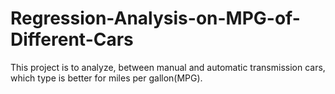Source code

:# Regression-Analysis-on-MPG-of-Different-Cars
This project is to analyze, between manual and automatic transmission cars, which type  is better for miles per gallon(MPG).
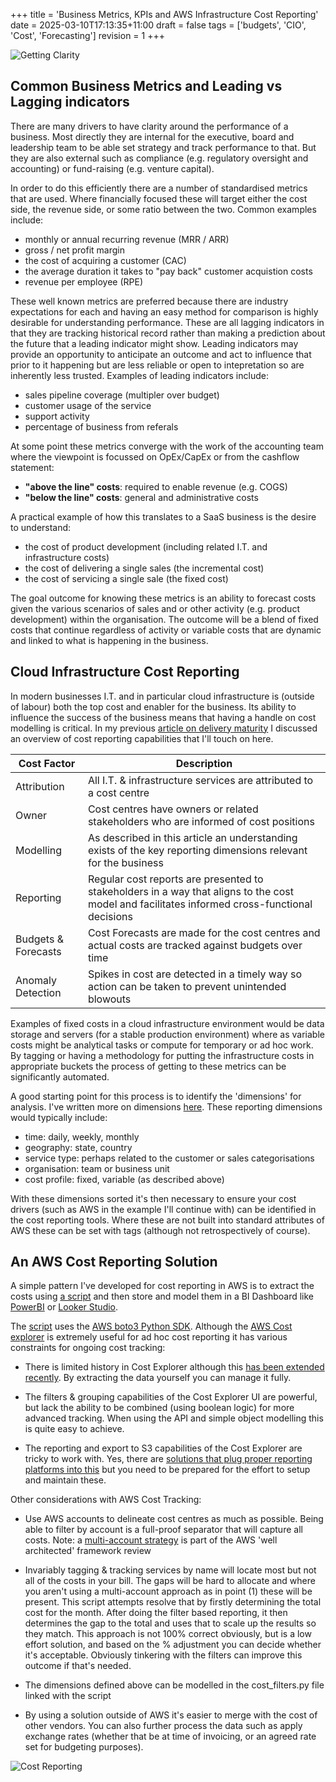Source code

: +++
title = 'Business Metrics, KPIs and AWS Infrastructure Cost Reporting'
date = 2025-03-10T17:13:35+11:00
draft = false
tags = ['budgets', 'CIO', 'Cost', 'Forecasting']
revision = 1
+++


![Getting Clarity](https://toobstar.github.io/images/caveman_tangle.jpg)

## Common Business Metrics and Leading vs Lagging indicators

There are many drivers to have clarity around the performance of a business.  Most directly they are internal for the executive, board and leadership team to be able set strategy and track performance to that. But they are also external such as compliance (e.g. regulatory oversight and accounting) or fund-raising (e.g. venture capital).  

In order to do this efficiently there are a number of standardised metrics that are used.  Where financially focused these will target either the cost side, the revenue side, or some ratio between the two.  Common examples include: 

- monthly or annual recurring revenue (MRR / ARR) 
- gross / net profit margin 
- the cost of acquiring a customer (CAC)
- the average duration it takes to "pay back" customer acquistion costs 
- revenue per employee (RPE)

These well known metrics are preferred because there are industry expectations for each and having an easy method for comparison is highly desirable for understanding performance.  These are all lagging indicators in that they are tracking historical record rather than making a prediction about the future that a leading indicator might show.  Leading indicators may provide an opportunity to anticipate an outcome and act to influence that prior to it happening but are less reliable or open to intepretation so are inherently less trusted.  Examples of leading indicators include:

- sales pipeline coverage (multipler over budget)
- customer usage of the service
- support activity 
- percentage of business from referals 

At some point these metrics converge with the work of the accounting team where the viewpoint is focussed on OpEx/CapEx or from the cashflow statement:

-  **"above the line" costs**: required to enable revenue (e.g. COGS) 
-  **"below the line" costs**: general and administrative costs

A practical example of how this translates to a SaaS business is the desire to understand:

- the cost of product development (including related I.T. and infrastructure costs)
- the cost of delivering a single sales (the incremental cost)
- the cost of servicing a single sale (the fixed cost)

The goal outcome for knowing these metrics is an ability to forecast costs given the various scenarios of sales and or other activity (e.g. product development) within the organisation.  The outcome will be a blend of fixed costs that continue regardless of activity or variable costs that are dynamic and linked to what is happening in the business. 

## Cloud Infrastructure Cost Reporting

In modern businesses I.T. and in particular cloud infrastructure is (outside of labour) both the top cost and enabler for the business. Its ability to influence the success of the business means that having a handle on cost modelling is critical.  In my previous [article on delivery maturity](https://toobstar.github.io/posts/2024-08-27_cloud_maturity/) I discussed an overview of cost reporting capabilities that I'll touch on here.


| Cost Factor         | Description                                                                                      |
| ------------ | ------------------------------------------------------------------------------------------------ 
| Attribution         | All I.T. & infrastructure services are attributed to a cost centre                                                                                                           |
| Owner               | Cost centres have owners or related stakeholders who are informed of cost positions                                                                                      |
| Modelling           | As described in this article an understanding exists of the key reporting dimensions relevant for the business |
| Reporting           | Regular cost reports are presented to stakeholders in a way that aligns to the cost model and facilitates informed cross-functional decisions          |
| Budgets & Forecasts | Cost Forecasts are made for the cost centres and actual costs are tracked against budgets over time                                                                      |
| Anomaly Detection   | Spikes in cost are detected in a timely way so action can be taken to prevent unintended blowouts                                                                        |



Examples of fixed costs in a cloud infrastructure environment would be data storage and servers (for a stable production environment) where as variable costs might be analytical tasks or compute for temporary or ad hoc work.  By tagging or having a methodology for putting the infrastructure costs in appropriate buckets the process of getting to these metrics can be significantly automated. 

A good starting point for this process is to identify the 'dimensions' for analysis. I've written more on dimensions [here](https://github.com/toobstar/data-tools).  These reporting dimensions would typically include:

- time: daily, weekly, monthly
- geography: state, country
- service type: perhaps related to the customer or sales categorisations
- organisation: team or business unit
- cost profile: fixed, variable (as described above)

With these dimensions sorted it's then necessary to ensure your cost drivers (such as AWS in the example I'll continue with) can be identified in the cost reporting tools. Where these are not built into standard attributes of AWS these can be set with tags (although not retrospectively of course). 

## An AWS Cost Reporting Solution

A simple pattern I've developed for cost reporting in AWS is to extract the costs using [a script](https://github.com/toobstar/aws-scripts) and then store and model them in a BI Dashboard like [PowerBI](https://www.microsoft.com/en-us/power-platform/products/power-bi) or [Looker Studio](https://cloud.google.com/looker).

The [script](https://github.com/toobstar/aws-scripts) uses the [AWS boto3 Python SDK](https://aws.amazon.com/sdk-for-python/).  Although the [AWS Cost explorer](https://aws.amazon.com/aws-cost-management/aws-cost-explorer/) is extremely useful for ad hoc cost reporting it has various constraints for ongoing cost tracking:

- There is limited history in Cost Explorer although this [has been extended recently](https://aws.amazon.com/about-aws/whats-new/2023/11/aws-cost-explorer-provides-historical-granular-data/). By extracting the data yourself you can manage it fully.

- The filters & grouping capabilities of the Cost Explorer UI are powerful, but lack the ability to be combined (using boolean logic) for more advanced tracking.  When using the API and simple object modelling this is quite easy to achieve.

- The reporting and export to S3 capabilities of the Cost Explorer are tricky to work with.  Yes, there are [solutions that plug proper reporting platforms into this](https://grafana.com/grafana/dashboards/139-aws-billing/) but you need to be prepared for the effort to setup and maintain these. 

Other considerations with AWS Cost Tracking:

- Use AWS accounts to delineate cost centres as much as possible.  Being able to filter by account is a full-proof separator that will capture all costs.  Note: a [multi-account strategy](https://docs.aws.amazon.com/whitepapers/latest/organizing-your-aws-environment/organizing-your-aws-environment.html) is part of the AWS 'well architected' framework review 

- Invariably tagging & tracking services by name will locate most but not all of the costs in your bill. The gaps will be hard to allocate and where you aren't using a multi-account approach as in point (1) these will be present.  This script attempts resolve that by firstly determining the total cost for the month.  After doing the filter based reporting, it then determines the gap to the total and uses that to scale up the results so they match.  This approach is not 100% correct obviously, but is a low effort solution, and based on the % adjustment you can decide whether it's acceptable.  Obviously tinkering with the filters can improve this outcome if that's needed. 

- The dimensions defined above can be modelled in the cost_filters.py file linked with the script 

- By using a solution outside of AWS it's easier to merge with the cost of other vendors.  You can also further process the data such as apply exchange rates (whether that be at time of invoicing, or an agreed rate set for budgeting purposes). 

![Cost Reporting](https://toobstar.github.io/images/aws_cost_reporting.jpg)




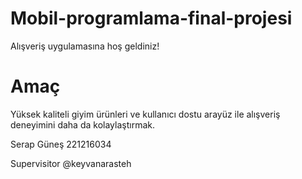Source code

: # Mobil-programlama-final-projesi

Alışveriş uygulamasına hoş geldiniz! 

# Amaç
Yüksek kaliteli giyim ürünleri ve kullanıcı dostu arayüz ile alışveriş deneyimini daha da kolaylaştırmak.


Serap Güneş 221216034

Supervisitor @keyvanarasteh
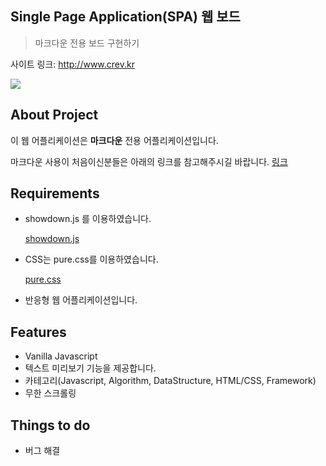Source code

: ## Single Page Application(SPA) 웹 보드
> 마크다운 전용 보드 구현하기

사이트 링크: <http://www.crev.kr>

![](https://github.com/Geon-wooBryanKim/CREVBoard_Portfolio/blob/master/ui.png)

## About Project
이 웹 어플리케이션은 <b>마크다운</b> 전용 어플리케이션입니다.

마크다운 사용이 처음이신분들은 아래의 링크를 참고해주시길 바랍니다.
[링크](https://gist.github.com/ihoneymon/652be052a0727ad59601)

## Requirements
- showdown.js 를 이용하였습니다.

  [showdown.js](https://github.com/showdownjs/showdown)
- CSS는 pure.css를 이용하였습니다.

  [pure.css](https://purecss.io/)
- 반응형 웹 어플리케이션입니다.

## Features
- Vanilla Javascript
- 텍스트 미리보기 기능을 제공합니다.
- 카테고리(Javascript, Algorithm, DataStructure, HTML/CSS, Framework)
- 무한 스크롤링

## Things to do
- 버그 해결
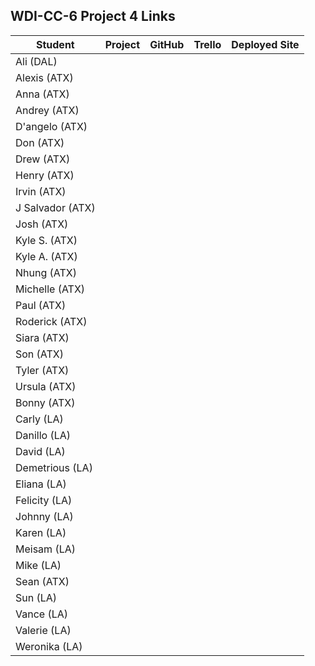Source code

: ## WDI-CC-6 Project 4 Links

| Student | Project | GitHub | Trello | Deployed Site |
|---|:---:|:---:|:---:|:---:|
| Ali (DAL) |  |  |  |  | 
| Alexis (ATX) |  |  |  |  | 
| Anna (ATX) |  |  |  |  | 
| Andrey (ATX) |  |  |  |  | 
| D'angelo (ATX) |  |  |  |  | 
| Don (ATX) |  |  |  |  | 
| Drew (ATX) |  |  |  |  | 
| Henry (ATX) |  |  |  |  | 
| Irvin (ATX) |  |  |  |  | 
| J Salvador (ATX) |  |  |  |  | 
| Josh (ATX) |  |  |  |  | 
| Kyle S. (ATX) |  |  |  |  | 
| Kyle A. (ATX) |  |  |  |  | 
| Nhung (ATX) |  |  |  |  | 
| Michelle (ATX) |  |  |  |  | 
| Paul (ATX) |  |  |  |  | 
| Roderick (ATX) |  |  |  |  | 
| Siara (ATX) |  |  |  |  | 
| Son (ATX) |  |  |  |  | 
| Tyler (ATX) |  |  |  |  | 
| Ursula (ATX) |  |  |  |  | 
| Bonny (ATX) |  |  |  |  | 
| Carly (LA) |  |  |  |  | 
| Danillo (LA) |  |  |  |  | 
| David (LA) |  |  |  |  | 
| Demetrious (LA) |  |  |  |  | 
| Eliana (LA) |  |  |  |  | 
| Felicity (LA) |  |  |  |  | 
| Johnny (LA) |  |  |  |  | 
| Karen (LA) |  |  |  |  | 
| Meisam (LA) |  |  |  |  | 
| Mike (LA) |  |  |  |  | 
| Sean (ATX) |  |  |  |  | 
| Sun (LA) |  |  |  |  | 
| Vance (LA) |  |  |  |  | 
| Valerie (LA) |  |  |  |  | 
| Weronika (LA) |  |  |  |  |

++++++++++++++++++++

Could you set down, word for word, only the lines above from the line with "date = 2025-03-10T17:13:35+11:00" to the line with "## Common Business", including both?

ANSWER BOX:
date = 2025-03-10T17:13:35+11:00
draft = false
tags = ['budgets', 'CIO', 'Cost', 'Forecasting']
revision = 1
+++


![Getting Clarity](https://toobstar.github.io/images/caveman_tangle.jpg)

## Common Business Metrics and Leading vs Lagging indicators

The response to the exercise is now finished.